**About this exercise**. For the listing below, give the number of lines that hold the string "equation", without anything else.

**Data records**.
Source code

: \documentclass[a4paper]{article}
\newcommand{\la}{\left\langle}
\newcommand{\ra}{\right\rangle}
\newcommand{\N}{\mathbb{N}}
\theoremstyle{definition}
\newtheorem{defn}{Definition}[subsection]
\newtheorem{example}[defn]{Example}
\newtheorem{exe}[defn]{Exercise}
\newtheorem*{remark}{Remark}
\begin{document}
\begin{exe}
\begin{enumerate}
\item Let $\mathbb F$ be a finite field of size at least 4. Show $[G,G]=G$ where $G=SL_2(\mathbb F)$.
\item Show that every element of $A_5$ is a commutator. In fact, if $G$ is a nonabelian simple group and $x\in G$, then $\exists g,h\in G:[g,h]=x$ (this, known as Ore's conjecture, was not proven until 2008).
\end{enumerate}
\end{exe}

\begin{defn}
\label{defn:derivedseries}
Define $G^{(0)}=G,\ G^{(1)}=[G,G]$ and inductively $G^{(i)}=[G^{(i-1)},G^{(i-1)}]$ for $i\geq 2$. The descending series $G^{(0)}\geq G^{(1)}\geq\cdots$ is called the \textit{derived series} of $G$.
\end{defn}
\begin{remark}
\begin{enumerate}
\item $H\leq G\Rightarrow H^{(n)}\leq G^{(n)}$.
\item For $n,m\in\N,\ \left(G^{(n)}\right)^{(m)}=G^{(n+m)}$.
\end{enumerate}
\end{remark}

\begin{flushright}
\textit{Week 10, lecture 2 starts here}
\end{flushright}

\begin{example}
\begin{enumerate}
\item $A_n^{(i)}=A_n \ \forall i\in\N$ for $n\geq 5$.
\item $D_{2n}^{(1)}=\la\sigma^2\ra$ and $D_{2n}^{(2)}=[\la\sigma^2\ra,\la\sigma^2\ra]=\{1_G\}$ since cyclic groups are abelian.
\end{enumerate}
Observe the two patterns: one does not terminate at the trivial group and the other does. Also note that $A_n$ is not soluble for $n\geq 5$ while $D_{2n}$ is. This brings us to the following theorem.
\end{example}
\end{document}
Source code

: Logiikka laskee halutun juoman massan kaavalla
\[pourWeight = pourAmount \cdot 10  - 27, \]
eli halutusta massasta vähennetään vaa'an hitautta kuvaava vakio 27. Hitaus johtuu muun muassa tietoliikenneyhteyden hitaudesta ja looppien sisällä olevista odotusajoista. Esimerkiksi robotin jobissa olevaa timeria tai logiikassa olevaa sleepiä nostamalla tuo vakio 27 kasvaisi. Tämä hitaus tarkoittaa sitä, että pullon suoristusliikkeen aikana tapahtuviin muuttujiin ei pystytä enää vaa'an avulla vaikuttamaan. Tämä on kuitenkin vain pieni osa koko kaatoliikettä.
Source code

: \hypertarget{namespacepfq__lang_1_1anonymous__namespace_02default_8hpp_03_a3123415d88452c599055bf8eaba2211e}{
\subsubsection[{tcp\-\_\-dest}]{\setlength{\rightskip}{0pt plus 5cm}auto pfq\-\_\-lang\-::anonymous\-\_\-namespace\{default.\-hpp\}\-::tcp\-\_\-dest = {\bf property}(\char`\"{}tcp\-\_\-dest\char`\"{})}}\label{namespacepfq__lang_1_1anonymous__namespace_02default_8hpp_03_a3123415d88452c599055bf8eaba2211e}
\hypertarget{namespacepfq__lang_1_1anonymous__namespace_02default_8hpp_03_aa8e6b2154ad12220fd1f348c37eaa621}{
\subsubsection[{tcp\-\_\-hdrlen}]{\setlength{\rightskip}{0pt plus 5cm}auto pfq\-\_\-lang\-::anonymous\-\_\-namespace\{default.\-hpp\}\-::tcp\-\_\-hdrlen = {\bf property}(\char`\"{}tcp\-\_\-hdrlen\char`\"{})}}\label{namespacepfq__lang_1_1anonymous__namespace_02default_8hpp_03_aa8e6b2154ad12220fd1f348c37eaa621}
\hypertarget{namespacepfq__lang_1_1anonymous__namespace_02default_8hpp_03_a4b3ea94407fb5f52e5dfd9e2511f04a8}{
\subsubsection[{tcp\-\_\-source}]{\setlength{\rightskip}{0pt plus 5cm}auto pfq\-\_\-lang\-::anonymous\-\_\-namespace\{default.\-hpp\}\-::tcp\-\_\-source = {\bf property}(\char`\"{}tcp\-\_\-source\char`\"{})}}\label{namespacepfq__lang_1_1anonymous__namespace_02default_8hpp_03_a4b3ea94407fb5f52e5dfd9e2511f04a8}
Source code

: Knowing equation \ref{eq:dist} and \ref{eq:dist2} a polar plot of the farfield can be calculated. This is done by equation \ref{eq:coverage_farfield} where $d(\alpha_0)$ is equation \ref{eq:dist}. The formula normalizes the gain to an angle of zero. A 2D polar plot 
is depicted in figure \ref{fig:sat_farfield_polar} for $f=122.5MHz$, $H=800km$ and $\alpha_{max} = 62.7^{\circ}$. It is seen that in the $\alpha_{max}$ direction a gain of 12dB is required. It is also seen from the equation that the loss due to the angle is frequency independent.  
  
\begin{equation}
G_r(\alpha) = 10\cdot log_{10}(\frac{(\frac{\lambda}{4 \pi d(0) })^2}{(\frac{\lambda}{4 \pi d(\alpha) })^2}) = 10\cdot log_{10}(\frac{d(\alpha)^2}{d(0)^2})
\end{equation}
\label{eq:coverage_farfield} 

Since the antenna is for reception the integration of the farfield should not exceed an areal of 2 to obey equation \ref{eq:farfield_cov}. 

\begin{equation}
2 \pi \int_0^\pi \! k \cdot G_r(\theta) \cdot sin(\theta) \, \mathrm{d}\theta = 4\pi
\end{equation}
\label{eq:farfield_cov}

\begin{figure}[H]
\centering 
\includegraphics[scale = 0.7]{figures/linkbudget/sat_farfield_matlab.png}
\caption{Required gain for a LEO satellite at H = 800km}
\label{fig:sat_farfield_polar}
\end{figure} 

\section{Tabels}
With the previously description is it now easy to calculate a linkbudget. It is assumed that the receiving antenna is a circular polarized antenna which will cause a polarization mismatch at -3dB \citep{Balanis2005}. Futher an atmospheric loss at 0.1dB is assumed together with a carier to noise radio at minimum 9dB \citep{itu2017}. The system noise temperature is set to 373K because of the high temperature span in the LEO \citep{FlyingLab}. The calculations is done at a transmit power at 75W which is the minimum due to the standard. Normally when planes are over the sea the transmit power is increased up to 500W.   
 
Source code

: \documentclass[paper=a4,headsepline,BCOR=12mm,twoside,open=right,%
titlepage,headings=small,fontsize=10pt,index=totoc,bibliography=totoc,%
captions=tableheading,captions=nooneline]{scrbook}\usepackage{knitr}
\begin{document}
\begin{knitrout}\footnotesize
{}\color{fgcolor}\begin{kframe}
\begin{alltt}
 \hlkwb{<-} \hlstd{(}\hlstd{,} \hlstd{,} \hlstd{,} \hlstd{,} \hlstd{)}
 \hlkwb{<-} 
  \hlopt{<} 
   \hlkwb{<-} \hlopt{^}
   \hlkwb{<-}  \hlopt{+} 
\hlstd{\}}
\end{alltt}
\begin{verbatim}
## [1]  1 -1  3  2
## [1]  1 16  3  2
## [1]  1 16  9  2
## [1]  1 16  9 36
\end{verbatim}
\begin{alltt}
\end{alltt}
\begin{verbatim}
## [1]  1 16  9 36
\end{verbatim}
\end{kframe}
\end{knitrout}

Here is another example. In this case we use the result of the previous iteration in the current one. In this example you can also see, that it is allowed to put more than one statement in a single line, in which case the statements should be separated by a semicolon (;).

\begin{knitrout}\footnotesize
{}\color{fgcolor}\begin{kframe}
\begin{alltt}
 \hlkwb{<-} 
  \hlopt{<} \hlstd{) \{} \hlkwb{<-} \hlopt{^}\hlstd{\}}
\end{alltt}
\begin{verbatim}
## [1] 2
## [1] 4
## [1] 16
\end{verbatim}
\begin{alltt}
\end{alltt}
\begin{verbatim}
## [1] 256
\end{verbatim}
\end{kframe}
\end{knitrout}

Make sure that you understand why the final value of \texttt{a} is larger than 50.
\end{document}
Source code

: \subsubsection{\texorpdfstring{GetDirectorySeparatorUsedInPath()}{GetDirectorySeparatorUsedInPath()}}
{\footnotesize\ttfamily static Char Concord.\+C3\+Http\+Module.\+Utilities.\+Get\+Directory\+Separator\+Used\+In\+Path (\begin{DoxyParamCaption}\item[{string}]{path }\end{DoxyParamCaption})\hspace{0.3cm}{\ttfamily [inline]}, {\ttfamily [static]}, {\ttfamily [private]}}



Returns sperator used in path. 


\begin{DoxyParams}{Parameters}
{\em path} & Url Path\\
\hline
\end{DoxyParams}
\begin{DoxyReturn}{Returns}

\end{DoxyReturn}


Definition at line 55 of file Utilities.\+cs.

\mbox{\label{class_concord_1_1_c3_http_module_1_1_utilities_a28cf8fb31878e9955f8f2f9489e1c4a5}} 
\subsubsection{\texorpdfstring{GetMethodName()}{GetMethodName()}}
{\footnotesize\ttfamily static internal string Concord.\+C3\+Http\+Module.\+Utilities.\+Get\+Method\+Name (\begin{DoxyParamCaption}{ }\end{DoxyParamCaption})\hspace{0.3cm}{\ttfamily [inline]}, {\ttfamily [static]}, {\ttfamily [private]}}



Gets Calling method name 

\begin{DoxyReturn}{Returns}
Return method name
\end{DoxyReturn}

**Answer section**. 7